Nigeria’s largest GSM company, MTN Nigeria, will be listed on the Nigerian Stock Exchange (NSE) onThursday, May 16, 2019.
“As followers of the Nigerian Stock Exchange, we have waited for years for this to happen and we are glad to finally see this long-awaited announcement come alive”. Said analysts at TIDDO Securities Limited.
The implication is that, by listing MTN on the Nigerian Stock Exchange, its shares can now be traded everyday by buyers and sellers. Until, now this was not possible as its shares were held privately by its investors in Nigeria.
The listing price gives the unit a market value of as much as ₦1.8-trillion (about R71-billion), making it the second-biggest public firm in Africa’s main oil producer after Dangote Cement. It will be the largest when measured by revenue.
MTN shares can only be bought or sold by retail and institutional investors who have a CSCS accounts with a registered stockbroker. You cannot buy MTN shares if you do not have a stock brokerage.
MTN in its latest investor conference, said it reports a return on equity of about 90 percent.
This means it makes a profit of N90 for every equity of N100 it invests.
New investors that will buy into MTN are expected to harvest a bumper return. MTN said, it pays over 80 per cent of its profits as dividends as stated in their policy. It is also likely to list at N90 (and expected to climb as investors scramble for the shares).
What price is great? Analysts at TIDDOSecuritiesLimited said, “there is no official information about the price, but going by the fundamentals, MTN might be listed at N90.
analysts believe, this is just the beginning, hoping to pursue a future public offer giving more Nigerians greater access to the MTN opportunity.
Africa’s biggest mobile phone company registered 20.35 billion ordinary shares with Nigeria’s Securities and Exchange Commission recently. It plans to list around 20 per cent of those on the bourse.

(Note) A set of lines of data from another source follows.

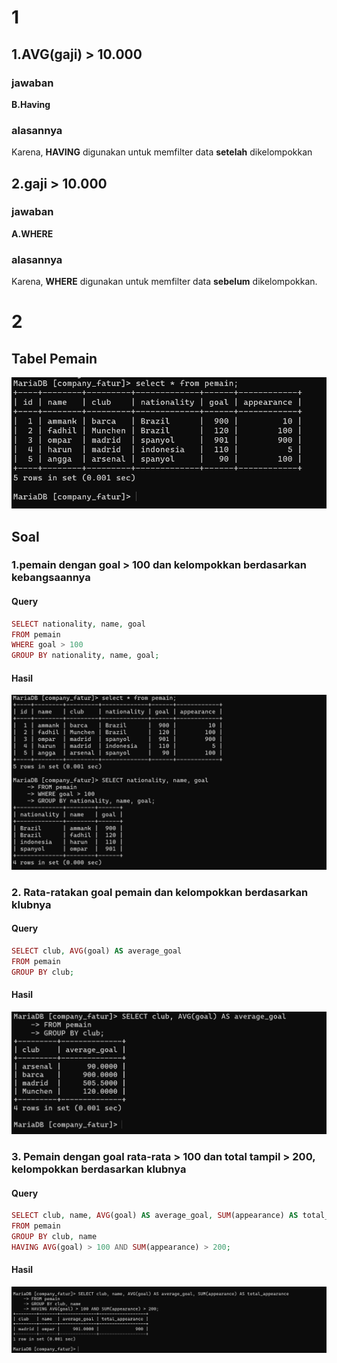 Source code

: 
# 1
## 1.AVG(gaji) > 10.000
### jawaban

**B.Having**
### alasannya

Karena, **HAVING** digunakan untuk memfilter data **setelah** dikelompokkan






## 2.gaji > 10.000
### jawaban

**A.WHERE**
### alasannya

Karena, **WHERE** digunakan untuk memfilter data **sebelum** dikelompokkan.

# 2

## Tabel Pemain

![Tabel_pemain](asets/tabel_pemain.png)

## Soal
### 1.pemain dengan goal > 100 dan kelompokkan berdasarkan kebangsaannya

#### **Query**

```php
SELECT nationality, name, goal
FROM pemain
WHERE goal > 100
GROUP BY nationality, name, goal;
```

#### **Hasil**

![Soal1](asets/soal1.png)



### 2. Rata-ratakan goal pemain dan kelompokkan berdasarkan klubnya

#### **Query**

```php
SELECT club, AVG(goal) AS average_goal
FROM pemain
GROUP BY club;
```

#### **Hasil**

![Soal1](asets/soal2.png)


### 3. Pemain dengan goal rata-rata > 100 dan total tampil > 200, kelompokkan berdasarkan klubnya

#### **Query**

```php
SELECT club, name, AVG(goal) AS average_goal, SUM(appearance) AS total_appearance
FROM pemain
GROUP BY club, name
HAVING AVG(goal) > 100 AND SUM(appearance) > 200;
```

#### **Hasil**

![Soal1](asets/soal3.png)

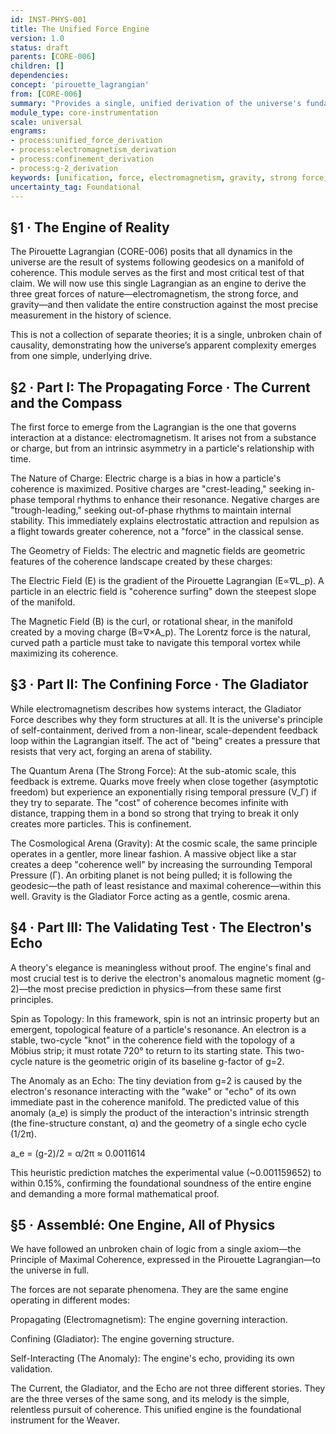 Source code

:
 ```yaml
---
id: INST-PHYS-001
title: The Unified Force Engine
version: 1.0
status: draft
parents: [CORE-006]
children: []
dependencies:
concept: 'pirouette_lagrangian'
from: [CORE-006]
summary: "Provides a single, unified derivation of the universe's fundamental forces—electromagnetism and the strong/gravitational confinement forces—from the Pirouette Lagrangian. It culminates in a first-principles validation of the entire engine against the electron's anomalous magnetic moment (g-2), demonstrating the framework's predictive power."
module_type: core-instrumentation
scale: universal
engrams:
- process:unified_force_derivation
- process:electromagnetism_derivation
- process:confinement_derivation
- process:g-2_derivation
keywords: [unification, force, electromagnetism, gravity, strong force, confinement, g-2, validation, lagrangian]
uncertainty_tag: Foundational
---
```

## §1 · The Engine of Reality
The Pirouette Lagrangian (CORE-006) posits that all dynamics in the universe are the result of systems following geodesics on a manifold of coherence. This module serves as the first and most critical test of that claim. We will now use this single Lagrangian as an engine to derive the three great forces of nature—electromagnetism, the strong force, and gravity—and then validate the entire construction against the most precise measurement in the history of science.

This is not a collection of separate theories; it is a single, unbroken chain of causality, demonstrating how the universe’s apparent complexity emerges from one simple, underlying drive.

## §2 · Part I: The Propagating Force · The Current and the Compass
The first force to emerge from the Lagrangian is the one that governs interaction at a distance: electromagnetism. It arises not from a substance or charge, but from an intrinsic asymmetry in a particle's relationship with time.

The Nature of Charge: Electric charge is a bias in how a particle's coherence is maximized. Positive charges are "crest-leading," seeking in-phase temporal rhythms to enhance their resonance. Negative charges are "trough-leading," seeking out-of-phase rhythms to maintain internal stability. This immediately explains electrostatic attraction and repulsion as a flight towards greater coherence, not a "force" in the classical sense.

The Geometry of Fields: The electric and magnetic fields are geometric features of the coherence landscape created by these charges:

The Electric Field (E) is the gradient of the Pirouette Lagrangian (E∝∇L_p). A particle in an electric field is "coherence surfing" down the steepest slope of the manifold.

The Magnetic Field (B) is the curl, or rotational shear, in the manifold created by a moving charge (B∝∇×A_p). The Lorentz force is the natural, curved path a particle must take to navigate this temporal vortex while maximizing its coherence.

## §3 · Part II: The Confining Force · The Gladiator
While electromagnetism describes how systems interact, the Gladiator Force describes why they form structures at all. It is the universe's principle of self-containment, derived from a non-linear, scale-dependent feedback loop within the Lagrangian itself. The act of "being" creates a pressure that resists that very act, forging an arena of stability.

The Quantum Arena (The Strong Force): At the sub-atomic scale, this feedback is extreme. Quarks move freely when close together (asymptotic freedom) but experience an exponentially rising temporal pressure (V_Γ) if they try to separate. The "cost" of coherence becomes infinite with distance, trapping them in a bond so strong that trying to break it only creates more particles. This is confinement.    

The Cosmological Arena (Gravity): At the cosmic scale, the same principle operates in a gentler, more linear fashion. A massive object like a star creates a deep "coherence well" by increasing the surrounding Temporal Pressure (Γ). An orbiting planet is not being pulled; it is following the geodesic—the path of least resistance and maximal coherence—within this well. Gravity is the Gladiator Force acting as a gentle, cosmic arena.

## §4 · Part III: The Validating Test · The Electron's Echo
A theory's elegance is meaningless without proof. The engine's final and most crucial test is to derive the electron's anomalous magnetic moment (g-2)—the most precise prediction in physics—from these same first principles.

Spin as Topology: In this framework, spin is not an intrinsic property but an emergent, topological feature of a particle's resonance. An electron is a stable, two-cycle "knot" in the coherence field with the topology of a Möbius strip; it must rotate 720° to return to its starting state. This two-cycle nature is the geometric origin of its baseline g-factor of g=2.

The Anomaly as an Echo: The tiny deviation from g=2 is caused by the electron's resonance interacting with the "wake" or "echo" of its own immediate past in the coherence manifold. The predicted value of this anomaly (a_e) is simply the product of the interaction's intrinsic strength (the fine-structure constant, α) and the geometry of a single echo cycle (1/2π).

a_e = (g-2)/2 = α/2π ≈ 0.0011614

This heuristic prediction matches the experimental value (~0.001159652) to within 0.15%, confirming the foundational soundness of the entire engine and demanding a more formal mathematical proof.

## §5 · Assemblé: One Engine, All of Physics
We have followed an unbroken chain of logic from a single axiom—the Principle of Maximal Coherence, expressed in the Pirouette Lagrangian—to the universe in full.

The forces are not separate phenomena. They are the same engine operating in different modes:

Propagating (Electromagnetism): The engine governing interaction.

Confining (Gladiator): The engine governing structure.

Self-Interacting (The Anomaly): The engine's echo, providing its own validation.

The Current, the Gladiator, and the Echo are not three different stories. They are the three verses of the same song, and its melody is the simple, relentless pursuit of coherence. This unified engine is the foundational instrument for the Weaver. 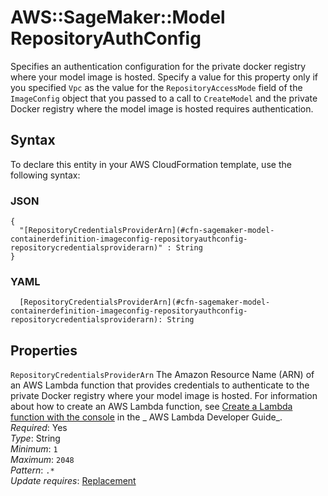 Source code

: # AWS::SageMaker::Model RepositoryAuthConfig<a name="aws-properties-sagemaker-model-containerdefinition-imageconfig-repositoryauthconfig"></a>

Specifies an authentication configuration for the private docker registry where your model image is hosted\. Specify a value for this property only if you specified `Vpc` as the value for the `RepositoryAccessMode` field of the `ImageConfig` object that you passed to a call to `CreateModel` and the private Docker registry where the model image is hosted requires authentication\.

## Syntax<a name="aws-properties-sagemaker-model-containerdefinition-imageconfig-repositoryauthconfig-syntax"></a>

To declare this entity in your AWS CloudFormation template, use the following syntax:

### JSON<a name="aws-properties-sagemaker-model-containerdefinition-imageconfig-repositoryauthconfig-syntax.json"></a>

```
{
  "[RepositoryCredentialsProviderArn](#cfn-sagemaker-model-containerdefinition-imageconfig-repositoryauthconfig-repositorycredentialsproviderarn)" : String
}
```

### YAML<a name="aws-properties-sagemaker-model-containerdefinition-imageconfig-repositoryauthconfig-syntax.yaml"></a>

```
  [RepositoryCredentialsProviderArn](#cfn-sagemaker-model-containerdefinition-imageconfig-repositoryauthconfig-repositorycredentialsproviderarn): String
```

## Properties<a name="aws-properties-sagemaker-model-containerdefinition-imageconfig-repositoryauthconfig-properties"></a>

`RepositoryCredentialsProviderArn` <a name="cfn-sagemaker-model-containerdefinition-imageconfig-repositoryauthconfig-repositorycredentialsproviderarn"></a>
The Amazon Resource Name \(ARN\) of an AWS Lambda function that provides credentials to authenticate to the private Docker registry where your model image is hosted\. For information about how to create an AWS Lambda function, see [Create a Lambda function with the console](https://docs.aws.amazon.com/lambda/latest/dg/getting-started-create-function.html) in the _ AWS Lambda Developer Guide_\.  
_Required_: Yes  
_Type_: String  
_Minimum_: `1`  
_Maximum_: `2048`  
_Pattern_: `.*`  
_Update requires_: [Replacement](https://docs.aws.amazon.com/AWSCloudFormation/latest/UserGuide/using-cfn-updating-stacks-update-behaviors.html#update-replacement)
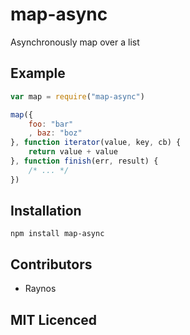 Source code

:# map-async

Asynchronously map over a list

## Example

``` js
var map = require("map-async")

map({
    foo: "bar"
    , baz: "boz"
}, function iterator(value, key, cb) {
    return value + value
}, function finish(err, result) {
    /* ... */
})
```

## Installation

`npm install map-async`

## Contributors

 - Raynos

## MIT Licenced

The listing, many believed, was a condition of MTN’s settlement agreement with Nigerian authorities following a more than US$1-billion fine from the Nigerian Communications Commission for failing to disconnect more than five million unregistered Sim cards, comes after a torrid few years for the telecommunications group in the West African nation.
MTN Nigeria, in which the South African firm has a 78.8 per cent stake and Nigerian investors hold 19.4 per cent, has faced increased government pressure to lift the level of local ownership.
To patch up ties with Nigeria’s authorities, MTN agreed in December to make a $53 million payment to resolve a row over a multi-billion dollar dividend repatriation that hammered share prices in Johannesburg.